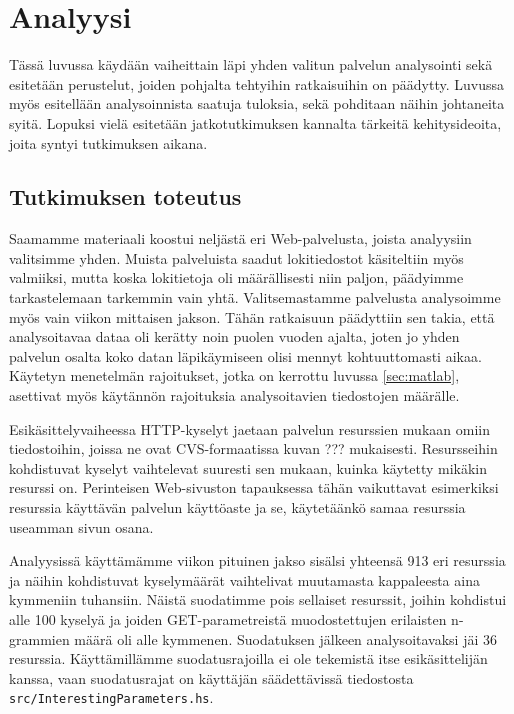 
\chapter{Analyysi}

Tässä luvussa käydään vaiheittain läpi yhden valitun palvelun analysointi sekä esitetään perustelut, joiden pohjalta tehtyihin ratkaisuihin on päädytty. 
Luvussa myös esitellään analysoinnista saatuja tuloksia, sekä pohditaan näihin johtaneita syitä. Lopuksi vielä esitetään jatkotutkimuksen kannalta 
tärkeitä kehitysideoita, joita syntyi tutkimuksen aikana. 
 
\section{Tutkimuksen toteutus}

Saamamme materiaali koostui neljästä eri Web-palvelusta, joista analyysiin valitsimme yhden. Muista palveluista saadut lokitiedostot käsiteltiin
myös valmiiksi, mutta koska lokitietoja oli määrällisesti niin paljon, päädyimme tarkastelemaan tarkemmin vain yhtä. Valitsemastamme palvelusta
analysoimme myös vain viikon mittaisen jakson. Tähän ratkaisuun päädyttiin sen takia, että analysoitavaa dataa oli kerätty noin puolen vuoden ajalta,
joten jo yhden palvelun osalta koko datan läpikäymiseen olisi mennyt kohtuuttomasti aikaa. Käytetyn menetelmän rajoitukset, jotka on kerrottu luvussa \ref{sec:matlab},
asettivat myös käytännön rajoituksia analysoitavien tiedostojen määrälle.
 
Esikäsittelyvaiheessa HTTP-kyselyt jaetaan palvelun resurssien mukaan omiin tiedostoihin, joissa ne ovat CVS-formaatissa kuvan ??? mukaisesti. 
Resursseihin kohdistuvat kyselyt vaihtelevat suuresti sen mukaan, kuinka käytetty mikäkin resurssi on. Perinteisen Web-sivuston tapauksessa tähän
vaikuttavat esimerkiksi resurssia käyttävän palvelun käyttöaste ja se, käytetäänkö samaa resurssia useamman sivun osana. 

Analyysissä käyttämämme viikon pituinen jakso sisälsi yhteensä 913 eri resurssia ja näihin kohdistuvat kyselymäärät vaihtelivat muutamasta kappaleesta
aina kymmeniin tuhansiin. Näistä suodatimme pois sellaiset resurssit, joihin kohdistui alle 100 kyselyä ja joiden GET-parametreistä muodostettujen
erilaisten n-grammien määrä oli alle kymmenen. Suodatuksen jälkeen analysoitavaksi jäi 36 resurssia. Käyttämillämme suodatusrajoilla ei ole tekemistä 
itse esikäsittelijän kanssa, vaan suodatusrajat on käyttäjän säädettävissä tiedostosta \texttt{src/InterestingParameters.hs}.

**Exercise goal**
Starting at the line with "Analyysissä käyttämämme viikon" and ending at the line with "aina kymmeniin tuhansiin.", print each line of the listing above exactly, with no other lines.

**Answer to this task**
Analyysissä käyttämämme viikon pituinen jakso sisälsi yhteensä 913 eri resurssia ja näihin kohdistuvat kyselymäärät vaihtelivat muutamasta kappaleesta
aina kymmeniin tuhansiin. Näistä suodatimme pois sellaiset resurssit, joihin kohdistui alle 100 kyselyä ja joiden GET-parametreistä muodostettujen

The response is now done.